I would haul the water. Weight isn't as critical in a kayak as in backpacking, unless you are in a really small boat. If I **had** to drink it, I would boil it well and filter it with a good carbon filter. You want bacterial, viral and pollution protection, so the Frontier Pro is out. Aquamira would be okay with the biologicals, IF you can give it a full 4 hours for treatment. Of course, *where* on the Susquehanna will make a difference too.

To me, boat weight is more critical getting it back and forth to the water. A little weight on the water helps drift through waves. Lighter is better if you have to start/stop/change direction as in whitewater travel. Sounds like an easy trip on the paddling side, going downhill with the current.

Cool link: http://www.srbc.net/programs/remotenetwork.htm


There is a nice wiki at http://en.wikipedia.org/wiki/Susquehanna_River . Doesn't make me want to take a sip!

"The environmental group American Rivers named the Susquehanna "America's Most Endangered River for 2005" due to the excessive pollution it receives. Most of the pollution in the river is due to excess animal manure from farming, agricultural runoff, urban and suburban stormwater runoff, and raw or inadequately treated sewage. In 2003 the river alone contributed 44% of the nitrogen, 21% of the phosphorus, and 21% of the sediment flowing into the Chesapeake Bay.[9] It was designated as one of the American Heritage Rivers in 1997.[10] The designation provides for technical assistance from federal agencies to state and local governments working in the Susquehanna watershed."

Kevin Babione
(KBabione) - MLife

Locale: Pennsylvania
Susquehanna River Water on 03/16/2011 11:03:21 MDT Print View

I don't live too far from the Susquehanna River and I would definitely NOT drink it.

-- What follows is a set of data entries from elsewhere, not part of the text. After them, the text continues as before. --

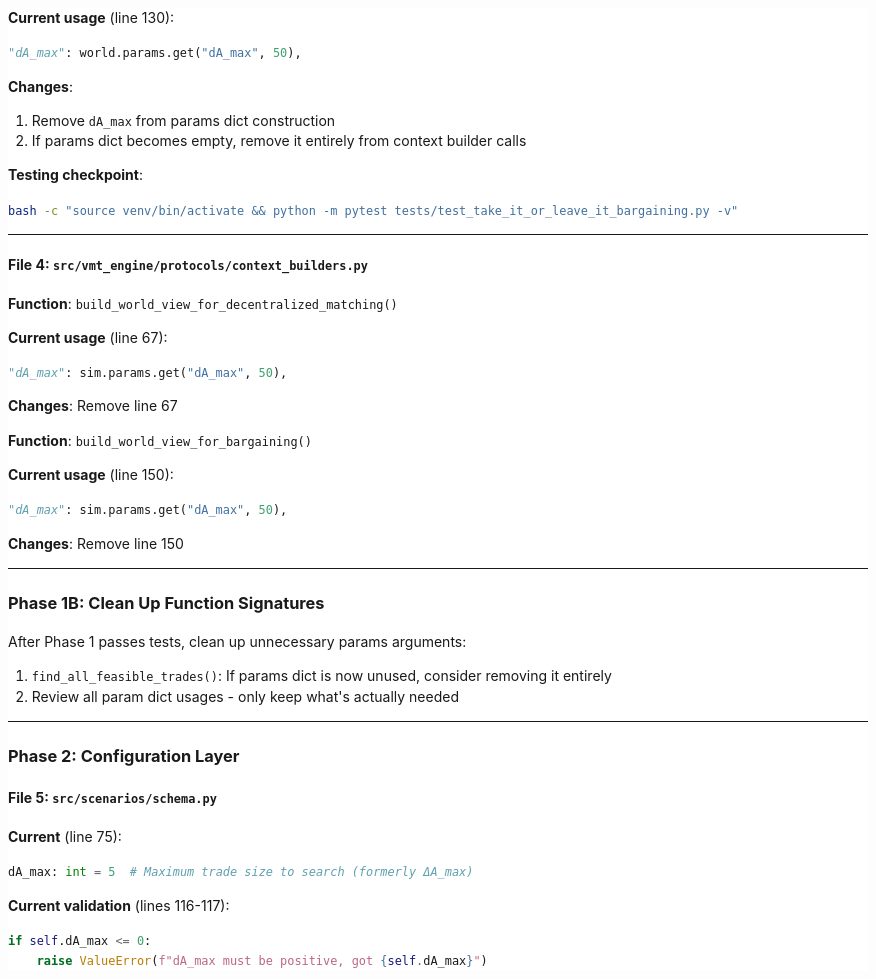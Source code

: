 **Current usage** (line 130):
```python
"dA_max": world.params.get("dA_max", 50),
```

**Changes**:
1. Remove `dA_max` from params dict construction
2. If params dict becomes empty, remove it entirely from context builder calls

**Testing checkpoint**:
```bash
bash -c "source venv/bin/activate && python -m pytest tests/test_take_it_or_leave_it_bargaining.py -v"
```

---

#### File 4: `src/vmt_engine/protocols/context_builders.py`

**Function**: `build_world_view_for_decentralized_matching()`

**Current usage** (line 67):
```python
"dA_max": sim.params.get("dA_max", 50),
```

**Changes**: Remove line 67

**Function**: `build_world_view_for_bargaining()`

**Current usage** (line 150):
```python
"dA_max": sim.params.get("dA_max", 50),
```

**Changes**: Remove line 150

---

### Phase 1B: Clean Up Function Signatures

After Phase 1 passes tests, clean up unnecessary params arguments:

1. `find_all_feasible_trades()`: If params dict is now unused, consider removing it entirely
2. Review all param dict usages - only keep what's actually needed

---

### Phase 2: Configuration Layer

#### File 5: `src/scenarios/schema.py`

**Current** (line 75):
```python
dA_max: int = 5  # Maximum trade size to search (formerly ΔA_max)
```

**Current validation** (lines 116-117):
```python
if self.dA_max <= 0:
    raise ValueError(f"dA_max must be positive, got {self.dA_max}")
```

Depending on where you're planning to kayak you'll be passing campgrounds, state parks, and towns with docks where you should be able to get fresh water. Look at your maps carefully, make a few phone calls to make sure water is turned on (depending on when you're going), and plan accordingly. Not much different than backpacking: know where your next water source is and carry the amount you need to get you there.

chris markley
(motorapido) - F
Buying water along the way = too civilized on 03/16/2011 12:09:10 MDT Print View

You're absolutely right that the smartest, safest thing would be to buy water at various stops along the way. But I would prefer to avoid people during my 4-day paddle from Selinsgrove to Harrisburg, and just enjoy a very slow, leisurely, solo trip. But you're probably right about all the creepy stuff in the river. I will likely just stop here and there to buy water. However, even in the mountain streams where I use just tablets and Frontier Pro filter, and which I think are so clean, there is all that horrible stuff leaching out of mines from 100 years ago, and now all the fracking chemicals from the horrible Marcellus Shale raping of the land. Will we humans never learn? Will we ever stop the exploitation of our precious resources? Sad that a man has to fear the natural waters due to unnatural corruption.

Dale Wambaugh
(dwambaugh) - MLife

Locale: Pacific Northwest
Re: Buying water along the way = too civilized on 03/16/2011 12:31:36 MDT Print View

My daughter had an e coli infection a couple years ago. Believe me, you don't want to go there. I appreciate wanting to get away, but you would change your mind quickly if you got a bad bug!

There are a number of books on epic kayak river journeys. It is a great way to travel, and get *in* the element. I have kayaked river deltas and estuaries off Puget Sound and it is a great way to see wildlife and a different view of the countryside. There's nothing like drifting quietly along and having a seal pop up a few feet away, or see herons standing frozen, waiting for a meal, or otters playing.

spelt the enigmatic
(spelt) - F

Locale: SW/C PA
fracking on 03/16/2011 16:14:14 MDT Print View

That's a nice stretch of river to float. With the gas fracking, I'm really just aghast at the complete lack of regulation. Did we not learn our lessons from acid mine drainage? I think of all the creeks near where I grew up and I'm creeped out by the idea that toluene and benzene and god knows what else could be in them soon. I share your anger.

Gregory Petliski
(gregpphoto) - F
Re on 03/17/2011 19:37:34 MDT Print View

If anything grows make sure to post pictures.